How to Get There and Around

You can reach Positano from either Naples or Rome. Take a bus or train to Sorrento, then from there take another bus or a taxi to the stop that’s closest to your hotel.

The easiest way to get to Positano is to either rent a car and drive, or hire someone to drive for you altogether. And when you get there, most places of interest can be reached on foot.

Boats to Capri and the other islands are also available, either as part of a group tour or for private hire. The options are plenty.

Beach or Hilltop

If your hotel is closer to the water, bear in mind that from the main road or drop-off point, there are many steps to get to the beach, some of them steep. So pack lightly, if you can.

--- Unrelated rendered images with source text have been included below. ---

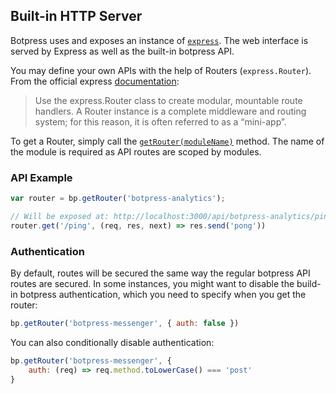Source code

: ## Built-in HTTP Server

Botpress uses and exposes an instance of [`express`](http://expressjs.com/). The web interface is served by Express as well as the built-in botpress API.

You may define your own APIs with the help of Routers (`express.Router`). From the official express [documentation](http://expressjs.com/en/guide/routing.html):

> Use the express.Router class to create modular, mountable route handlers. A Router instance is a complete middleware and routing system; for this reason, it is often referred to as a “mini-app”.

To get a Router, simply call the [`getRouter(moduleName)`](TODO) method. The name of the module is required as API routes are scoped by modules.

### API Example

```js
var router = bp.getRouter('botpress-analytics');

// Will be exposed at: http://localhost:3000/api/botpress-analytics/ping
router.get('/ping', (req, res, next) => res.send('pong'))
```

### Authentication

By default, routes will be secured the same way the regular botpress API routes are secured. In some instances, you might want to disable the build-in botpress authentication, which you need to specify when you get the router:

```js
bp.getRouter('botpress-messenger', { auth: false })
```

You can also conditionally disable authentication:

```js
bp.getRouter('botpress-messenger', {
    auth: (req) => req.method.toLowerCase() === 'post'
}
```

The beauty of staying slightly further away from the beach, however, is the stunning view you get of the water and the town (make sure to book a room with a balcony facing the sea!). Sipping a glass of wine while watching the town’s lights gently illuminate the entire hillside at night, then waking up the next day to the vibrant Mediterranean colours of the sea and the town below while savouring a fresh cup of coffee…..priceless.

But even if you stay closer to the beach, you can still enjoy this view by having a nice, leisurely meal in one of the hillside restaurants, like Michelin-starred La Sponda restaurant in Hotel Le Sirenuse.

And for a perfect ending to any seafood meal, you might want to try some freshly-bottled local limoncello, available for purchase in shops in case you want to bring home a bit of the Amalfi Coast with you.

Michelin-starred La Sponda restaurant in Hotel Le Sirenuse

The stretch from Viale Pasitea and Via Cristoforo Colombo all the way down to the beach are teemed with these shops. Other things to watch out for are local hand-painted ceramics, locally-made summer wear, and handmade leather sandals. Stuff we people in the tropics get a lot of use out of.


I have to admit, Positano was among those secrets I had hoped to be able to keep to myself for family and friends. But like any good thing, this bit of paradise deserves to be shared.

And speaking of sharing, ironically I have yet to go to Positano with the very person who introduced me to it in the first place – my husband. So hint hint, anytime’s a good time, dear.